ABOUT THIS EXERCISE
Search the data for the word "layers" and copy every line where it occurs.

Data entries:
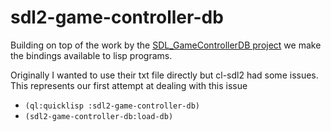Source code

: # sdl2-game-controller-db

Building on top of the work by the [SDL_GameControllerDB project](https://github.com/cbaggers/SDL_GameControllerDB/blob/master/LICENSE) we make the bindings available to lisp programs.

Originally I wanted to use their txt file directly but cl-sdl2 had some issues. This represents our first attempt at dealing with this issue

- `(ql:quicklisp :sdl2-game-controller-db)`
- `(sdl2-game-controller-db:load-db)`
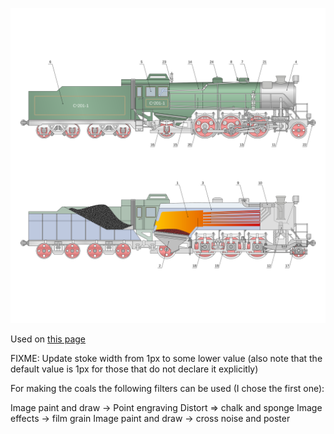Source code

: ![The vector graphic](3-optimized.svg)

Used on [this page](https://en.wikipedia.org/wiki/Steam_locomotive)

FIXME: Update stoke width from 1px to some lower value
(also note that the default value is 1px for those that do not declare it explicitly)

For making the coals the following filters can be used (I chose the first one):

Image paint and draw -> Point engraving
Distort => chalk and sponge
Image effects -> film grain
Image paint and draw -> cross noise and poster
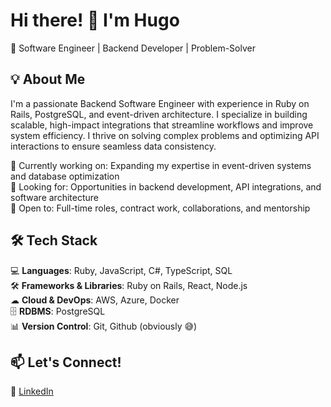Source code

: # Hi there! 👋 I'm Hugo

🚀 Software Engineer | Backend Developer | Problem-Solver

## 💡 About Me
I'm a passionate Backend Software Engineer with experience in Ruby on Rails, PostgreSQL, and event-driven architecture. I specialize in building scalable, high-impact integrations that streamline workflows and improve system efficiency. I thrive on solving complex problems and optimizing API interactions to ensure seamless data consistency.

🔹 Currently working on: Expanding my expertise in event-driven systems and database optimization<br>
🔹 Looking for: Opportunities in backend development, API integrations, and software architecture<br>
🔹 Open to: Full-time roles, contract work, collaborations, and mentorship

## 🛠️ Tech Stack

💻 **Languages**: Ruby, JavaScript, C#, TypeScript, SQL<br>
🛠 **Frameworks & Libraries**: Ruby on Rails, React, Node.js<br>
☁ **Cloud & DevOps**: AWS, Azure, Docker<br>
🗄 **RDBMS**: PostgreSQL<br>
📊 **Version Control**: Git, Github (obviously 😅)

## 📫 Let's Connect!
💼 [LinkedIn](https://www.linkedin.com/in/huegogh/) <br>
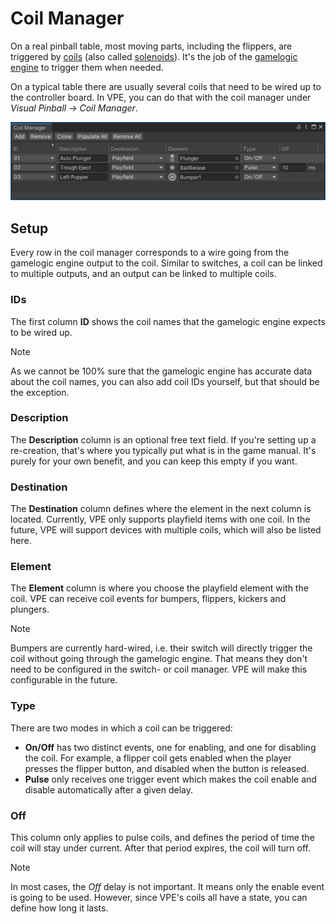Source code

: # Coil Manager

On a real pinball table, most moving parts, including the flippers, are triggered by [coils](https://en.wikipedia.org/wiki/Inductor) (also called [solenoids](https://en.wikipedia.org/wiki/Solenoid)). It's the job of the [gamelogic engine](~/creators-guide/manual/gamelogic-engine.md) to trigger them when needed.

On a typical table there are usually several coils that need to be wired up to the controller board. In VPE, you can do that with the coil manager under *Visual Pinball -> Coil Manager*.

![Coil Manager](coil-manager.png)

## Setup

Every row in the coil manager corresponds to a wire going from the gamelogic engine output to the coil. Similar to switches, a coil can be linked to multiple outputs, and an output can be linked to multiple coils.

### IDs

The first column **ID** shows the coil names that the gamelogic engine expects to be wired up.

> [!note]
> As we cannot be 100% sure that the gamelogic engine has accurate data about the coil names, you can also add coil IDs yourself, but that should be the exception.

### Description

The **Description** column is an optional free text field. If you're setting up a re-creation, that's where you typically put what is in the game manual. It's purely for your own benefit, and you can keep this empty if you want.

### Destination

The **Destination** column defines where the element in the next column is located. Currently, VPE only supports playfield items with one coil. In the future, VPE will support devices with multiple coils, which will also be listed here.

### Element

The **Element** column is where you choose the playfield element with the coil. VPE can receive coil events for bumpers, flippers, kickers and plungers.

> [!note]
> Bumpers are currently hard-wired, i.e. their switch will directly trigger the coil without going through the gamelogic engine. That means they don't need to be configured in the switch- or coil manager. VPE will make this configurable in the future.

### Type

There are two modes in which a coil can be triggered:

- **On/Off** has two distinct events, one for enabling, and one for disabling the coil. For example, a flipper coil gets enabled when the player presses the flipper button, and disabled when the button is released.
- **Pulse** only receives one trigger event which makes the coil enable and disable automatically after a given delay.

### Off

This column only applies to pulse coils, and defines the period of time the coil will stay under current. After that period expires, the coil will turn off.

> [!note]
> In most cases, the *Off* delay is not important. It means only the enable event is going to be used. However, since VPE's coils all have a state, you can define how long it lasts.
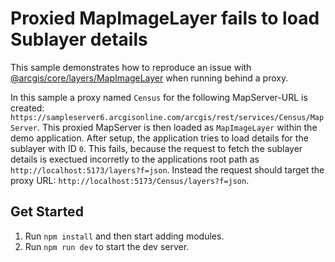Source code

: # Proxied MapImageLayer fails to load Sublayer details

This sample demonstrates how to reproduce an issue with [@arcgis/core/layers/MapImageLayer](https://developers.arcgis.com/javascript/latest/api-reference/esri-layers-MapImageLayer.html) when running behind a proxy.

In this sample a proxy named `Census` for the following MapServer-URL is created: `https://sampleserver6.arcgisonline.com/arcgis/rest/services/Census/MapServer`. This proxied MapServer is then loaded as `MapImageLayer` within the demo application. After setup, the application tries to load details for the sublayer with ID `0`. This fails, because the request to fetch the sublayer details is exectued incorretly to the applications root path as `http://localhost:5173/layers?f=json`. Instead the request should target the proxy URL: `http://localhost:5173/Census/layers?f=json`.

## Get Started

1. Run `npm install` and then start adding modules.
2. Run `npm run dev` to start the dev server.
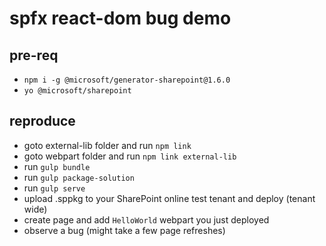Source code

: # spfx react-dom bug demo

## pre-req

* `npm i -g @microsoft/generator-sharepoint@1.6.0`
* `yo @microsoft/sharepoint`

## reproduce

* goto external-lib folder and run `npm link`
* goto webpart folder and run `npm link external-lib`
* run `gulp bundle`
* run `gulp package-solution`
* run `gulp serve`
* upload .sppkg to your SharePoint online test tenant and deploy (tenant wide)
* create page and add `HelloWorld` webpart you just deployed
* observe a bug (might take a few page refreshes)
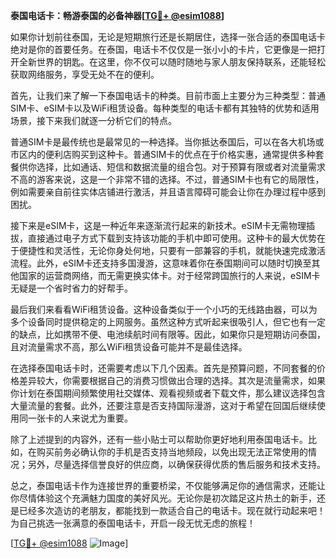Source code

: **泰国电话卡：畅游泰国的必备神器[[TG💪+ @esim1088](https://t.me/s/esim1088)]**

如果你计划前往泰国，无论是短期旅行还是长期居住，选择一张合适的泰国电话卡绝对是你的首要任务。在泰国，电话卡不仅仅是一张小小的卡片，它更像是一把打开全新世界的钥匙。在这里，你不仅可以随时随地与家人朋友保持联系，还能轻松获取网络服务，享受无处不在的便利。

首先，让我们来了解一下泰国电话卡的种类。目前市面上主要分为三种类型：普通SIM卡、eSIM卡以及WiFi租赁设备。每种类型的电话卡都有其独特的优势和适用场景，接下来我们就逐一分析它们的特点。

普通SIM卡是最传统也是最常见的一种选择。当你抵达泰国后，可以在各大机场或市区内的便利店购买到这种卡。普通SIM卡的优点在于价格实惠，通常提供多种套餐供你选择，比如通话、短信和数据流量的组合包。对于预算有限或者对流量需求不高的游客来说，这是一个非常不错的选择。不过，普通SIM卡也有它的局限性，例如需要亲自前往实体店铺进行激活，并且语言障碍可能会让你在办理过程中感到困扰。

接下来是eSIM卡，这是一种近年来逐渐流行起来的新技术。eSIM卡无需物理插拔，直接通过电子方式下载到支持该功能的手机中即可使用。这种卡的最大优势在于便捷性和灵活性，无论你身处何地，只要有一部兼容的手机，就能快速完成激活流程。此外，eSIM卡还支持多国漫游，这意味着你在泰国期间可以随时切换至其他国家的运营商网络，而无需更换实体卡。对于经常跨国旅行的人来说，eSIM卡无疑是一个省时省力的好帮手。

最后我们来看看WiFi租赁设备。这种设备类似于一个小巧的无线路由器，可以为多个设备同时提供稳定的上网服务。虽然这种方式听起来很吸引人，但它也有一定的缺点，比如携带不便、电池续航时间有限等。因此，如果你只是短期访问泰国，且对流量需求不高，那么WiFi租赁设备可能并不是最佳选择。

在选择泰国电话卡时，还需要考虑以下几个因素。首先是预算问题，不同套餐的价格差异较大，你需要根据自己的消费习惯做出合理的选择。其次是流量需求，如果你计划在泰国期间频繁使用社交媒体、观看视频或者下载文件，那么建议选择包含大量流量的套餐。此外，还要注意是否支持国际漫游，这对于希望在回国后继续使用同一张卡的人来说尤为重要。

除了上述提到的内容外，还有一些小贴士可以帮助你更好地利用泰国电话卡。比如，在购买前务必确认你的手机是否支持当地频段，以免出现无法正常使用的情况；另外，尽量选择信誉良好的供应商，以确保获得优质的售后服务和技术支持。

总之，泰国电话卡作为连接世界的重要桥梁，不仅能够满足你的通信需求，还能让你尽情体验这个充满魅力国度的美好风光。无论你是初次踏足这片热土的新手，还是已经多次造访的老朋友，都能找到一款适合自己的电话卡。现在就行动起来吧！为自己挑选一张满意的泰国电话卡，开启一段无忧无虑的旅程！

[[TG💪+ @esim1088](https://t.me/s/esim1088) ![Image](https://i.postimg.cc/4NQfJmqS/Snipaste-2025-05-13-00-14-12.png)]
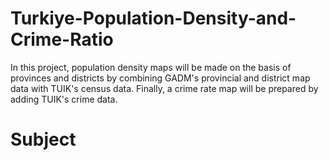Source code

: # Turkiye-Population-Density-and-Crime-Ratio

In this project, population density maps will be made on the basis of provinces and districts by combining GADM's provincial and district map data with TUIK's census data. Finally, a crime rate map will be prepared by adding TUIK's crime data.

# Subject

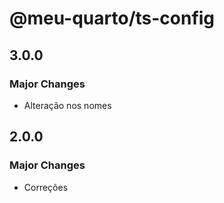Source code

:# @meu-quarto/ts-config

## 3.0.0

### Major Changes

- Alteração nos nomes

## 2.0.0

### Major Changes

- Correções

OUTPUT OF THE TASK
This sample demonstrates how to reproduce an issue with [@arcgis/core/layers/MapImageLayer](https://developers.arcgis.com/javascript/latest/api-reference/esri-layers-MapImageLayer.html) when running behind a proxy.
In this sample a proxy named `Census` for the following MapServer-URL is created: `https://sampleserver6.arcgisonline.com/arcgis/rest/services/Census/MapServer`. This proxied MapServer is then loaded as `MapImageLayer` within the demo application. After setup, the application tries to load details for the sublayer with ID `0`. This fails, because the request to fetch the sublayer details is exectued incorretly to the applications root path as `http://localhost:5173/layers?f=json`. Instead the request should target the proxy URL: `http://localhost:5173/Census/layers?f=json`.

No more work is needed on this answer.